28 Mar Inverse Condemnation, Public Utilities, and Comic Books: POW! BLAM! ZAP!
Sullivan, Workman & Dee, LLP recently settled an inverse condemnation lawsuit against a public utility that included payment of significant just compensation to our clients for such varied items as classic comic books, vinyl record albums, graffiti art, and DJ musical equipment. The firm’s clients filed the lawsuit based on an apartment building fire that originated from the public utility’s adjacent power transformer. The failing transformer generated a fireball that damaged or destroyed our clients’ apartment units and contents. Ash and smoke also permeated the complex, requiring specialized restoration cleaning and asbestos abatement.

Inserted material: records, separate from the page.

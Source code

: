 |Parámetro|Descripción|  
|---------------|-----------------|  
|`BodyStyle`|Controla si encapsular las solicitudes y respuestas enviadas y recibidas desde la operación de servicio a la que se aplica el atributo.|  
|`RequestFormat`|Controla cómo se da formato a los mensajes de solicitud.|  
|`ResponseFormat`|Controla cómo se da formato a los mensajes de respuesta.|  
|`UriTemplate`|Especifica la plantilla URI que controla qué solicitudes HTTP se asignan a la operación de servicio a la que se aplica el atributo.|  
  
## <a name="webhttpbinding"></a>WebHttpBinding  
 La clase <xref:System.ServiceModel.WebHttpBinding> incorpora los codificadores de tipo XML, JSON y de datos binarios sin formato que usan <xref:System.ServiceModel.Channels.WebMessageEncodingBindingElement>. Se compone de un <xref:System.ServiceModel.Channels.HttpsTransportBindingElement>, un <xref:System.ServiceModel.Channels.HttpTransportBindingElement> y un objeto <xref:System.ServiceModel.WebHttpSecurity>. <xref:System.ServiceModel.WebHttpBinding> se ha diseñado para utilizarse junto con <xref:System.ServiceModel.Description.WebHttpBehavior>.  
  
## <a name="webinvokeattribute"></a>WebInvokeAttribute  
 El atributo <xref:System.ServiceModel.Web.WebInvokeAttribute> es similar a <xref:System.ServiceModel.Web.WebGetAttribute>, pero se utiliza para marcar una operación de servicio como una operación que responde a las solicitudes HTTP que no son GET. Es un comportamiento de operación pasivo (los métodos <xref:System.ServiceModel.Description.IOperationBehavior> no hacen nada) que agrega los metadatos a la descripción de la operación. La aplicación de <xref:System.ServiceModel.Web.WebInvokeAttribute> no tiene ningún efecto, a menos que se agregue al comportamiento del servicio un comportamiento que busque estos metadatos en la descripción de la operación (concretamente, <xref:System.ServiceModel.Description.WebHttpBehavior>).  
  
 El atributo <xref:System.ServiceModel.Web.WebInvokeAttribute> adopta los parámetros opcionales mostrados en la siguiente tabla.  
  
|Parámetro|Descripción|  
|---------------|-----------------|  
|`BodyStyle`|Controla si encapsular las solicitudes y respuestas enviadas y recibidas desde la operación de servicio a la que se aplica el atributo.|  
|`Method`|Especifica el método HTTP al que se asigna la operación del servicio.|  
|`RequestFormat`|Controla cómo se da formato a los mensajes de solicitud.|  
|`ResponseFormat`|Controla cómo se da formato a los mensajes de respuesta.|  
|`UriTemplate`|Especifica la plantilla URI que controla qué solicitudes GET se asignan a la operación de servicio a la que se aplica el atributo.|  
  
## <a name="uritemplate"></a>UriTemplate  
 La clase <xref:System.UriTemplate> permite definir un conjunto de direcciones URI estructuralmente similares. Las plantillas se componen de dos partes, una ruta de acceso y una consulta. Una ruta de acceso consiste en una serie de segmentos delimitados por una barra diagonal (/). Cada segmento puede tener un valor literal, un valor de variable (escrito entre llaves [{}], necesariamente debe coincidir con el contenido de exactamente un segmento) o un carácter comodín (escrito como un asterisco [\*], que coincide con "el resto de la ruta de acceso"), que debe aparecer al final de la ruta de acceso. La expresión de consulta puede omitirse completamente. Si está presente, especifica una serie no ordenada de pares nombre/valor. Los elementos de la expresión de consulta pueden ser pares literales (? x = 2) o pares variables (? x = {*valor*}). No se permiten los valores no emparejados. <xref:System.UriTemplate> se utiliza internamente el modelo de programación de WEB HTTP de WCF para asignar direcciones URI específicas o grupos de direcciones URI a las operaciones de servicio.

So, why is this inverse condemnation?
The takings provision of the California Constitution has been interpreted by our Supreme Court to include any actual physical injury to real property proximately caused by a public improvement as deliberately designed and constructed whether foreseeable or not. As a result, damage caused by the public improvement as deliberately conceived, altered or maintained may be recovered under inverse condemnation and the presence or absence of fault is ordinarily irrelevant.
More specifically, liability for inverse condemnation has been extended by the courts to fires caused by a public utility’s power lines. The fact that the public utility is a privately owned company does not shield it from liability for inverse condemnation. As a result, the firm argued that the public utility was liable to our clients in inverse condemnation for the damages caused by its failing transformer. Under California law, that liability in inverse condemnation not only includes the payment of just compensation for all items damaged or destroyed, but also litigation expenses such as attorney and appraiser fees.
At mediation, the firm presented extensive appraisal evidence to establish the fair market value of the personal property damaged or destroyed by the fire including such unique items as classic comic books, vinyl record albums, graffiti art, and DJ musical equipment. The public utility initially offered $0 based on inverse condemnation liability. The case settled for over $1,257,000.